На дверной ручке висел целлофановый пакет, в котором лежали сигареты, вино, двести грамм вареной колбасы и два пакетика “Магги”. В щель между дверью и косяком он засунул записку, что еще зайдет вечером и что, если сейчас я по какой-то причине не хочу с ним разговаривать, он всегда будет рад меня видеть.

Пусть нас обвенчает он, думал я, пока кипятил воду для супа-пюре из сельдерея. Хотя не уверен, что нам нужны эти церемонии, думал я. Алтарь не буфетный столик, думал я. Перед алтарем стоят те, кто действительно во что-то верит, думал я. Кто не морщится от ладана, кто чувствует, что ему это нужно, думал я. Затем я порезал в суп колбасы и налил себе немного вина.

Обед пришелся очень кстати. Я даже выкурил сигарету, затем подмел в квартире. Я несколько раз выносил мусор, оставшийся хлам отнес в комнату для прислуги. Матрас высох, квартира стала выглядеть весьма сносно, и, кстати, я понял, что люблю убираться.

Он позвонил в дверь около семи вечера, как и обещал, но я не открыл, потому что тогда мне пришлось бы все объяснять. Точнее, я хотел крикнуть ему вслед из окна, но потом ре шил, что не стоит. Если он оглянется, он все поймет, думал я. но он не оглянулся.

Я решил написать ему потом открытку и поблагодарить за еду. По правде, до него я не встречался со священниками, которых бы не воротило от Священного писания. Для которых любовь была не пустым заученным словом. Вы замечательный священник, отец. Ваш суп-пюре из сельдерея помогает больше, чем красное вино ваших коллег. Неудивительно, что из коронационной церкви вас сослали в захолустье. Поверьте, отец, вездеход господина епископа насмерть задавил бы этого несчастного ребенка. Даже если не насмерть, господин епископ поедет навещать больного — к вящему стыду — только на вездеходе. В том, что он поедет, я не сомневаюсь. И устроит такую мессу возле капельницы, что даже у телеоператора глаза наполнятся слезами. Возможно, вы со мной не согласитесь, отец, возможно, мой горький опыт подводит меня, но простите, я привык обжигаться. Конечно, образ Бога у меня второсортный, но он мне достался от священников второго сорта, думал я. Это все очень индивидуально и очень грустно, думал я.
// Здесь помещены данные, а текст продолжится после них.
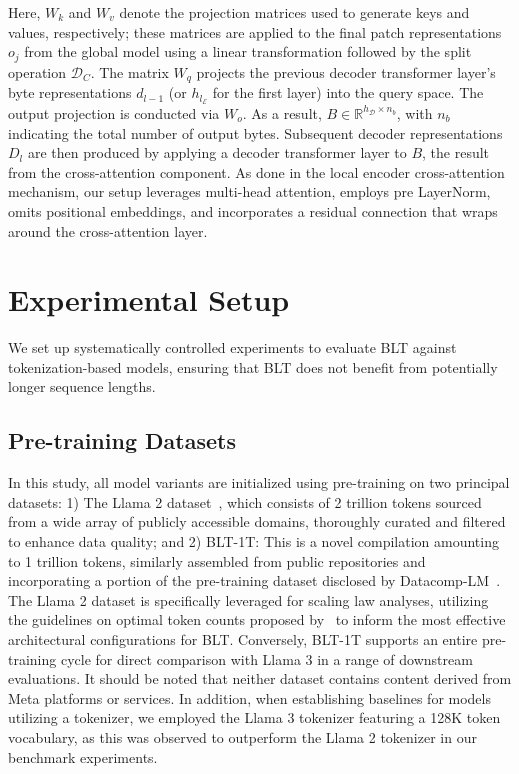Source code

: Here, $W_k$ and $W_v$ denote the projection matrices used to generate keys and values, respectively; these matrices are applied to the final patch representations $o_j$ from the global model using a linear transformation followed by the split operation $\mathcal{D}_C$. The matrix $W_q$ projects the previous decoder transformer layer’s byte representations $d_{l-1}$ (or $h_{l_{\mathcal{E}}}$ for the first layer) into the query space. The output projection is conducted via $W_o$. As a result, $B \in \mathbb{R}^{h_{\mathcal{D}} \times n_b}$, with $n_b$ indicating the total number of output bytes. Subsequent decoder representations $D_l$ are then produced by applying a decoder transformer layer to $B$, the result from the cross-attention component. As done in the local encoder cross-attention mechanism, our setup leverages multi-head attention, employs pre LayerNorm, omits positional embeddings, and incorporates a residual connection that wraps around the cross-attention layer.

\section{Experimental Setup}
\label{section:experiments}
We set up systematically controlled experiments to evaluate {\textsc BLT} against tokenization-based models, ensuring that {\textsc BLT} does not benefit from potentially longer sequence lengths.

\subsection{Pre-training Datasets} In this study, all model variants are initialized using pre-training on two principal datasets: 1) The Llama 2 dataset~\citep{touvron2023llama}, which consists of 2 trillion tokens sourced from a wide array of publicly accessible domains, thoroughly curated and filtered to enhance data quality; and 2) {\textsc BLT}-1T: This is a novel compilation amounting to 1 trillion tokens, similarly assembled from public repositories and incorporating a portion of the pre-training dataset disclosed by Datacomp-LM~\citep{li2024datacomp}. The Llama 2 dataset is specifically leveraged for scaling law analyses, utilizing the guidelines on optimal token counts proposed by~\cite{dubey2024llama} to inform the most effective architectural configurations for {\textsc BLT}. Conversely, {\textsc BLT}-1T supports an entire pre-training cycle for direct comparison with Llama 3 in a range of downstream evaluations. It should be noted that neither dataset contains content derived from Meta platforms or services. In addition, when establishing baselines for models utilizing a tokenizer, we employed the Llama 3 tokenizer featuring a 128K token vocabulary, as this was observed to outperform the Llama 2 tokenizer in our benchmark experiments.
Но, может быть, со временем что-то изменится, думал я. Теперь мы знаем, что даже чистота в комнате вещь непостоянная, думал я. Вы правы, отец, я чрезмерно самолюбив, но, когда я не нуждаюсь в сочувствии, я лучше буду просто кивать головой. Вот так. И я верю, что однажды вместо мочи по моим ногам потечет, скажем, пот Эстер.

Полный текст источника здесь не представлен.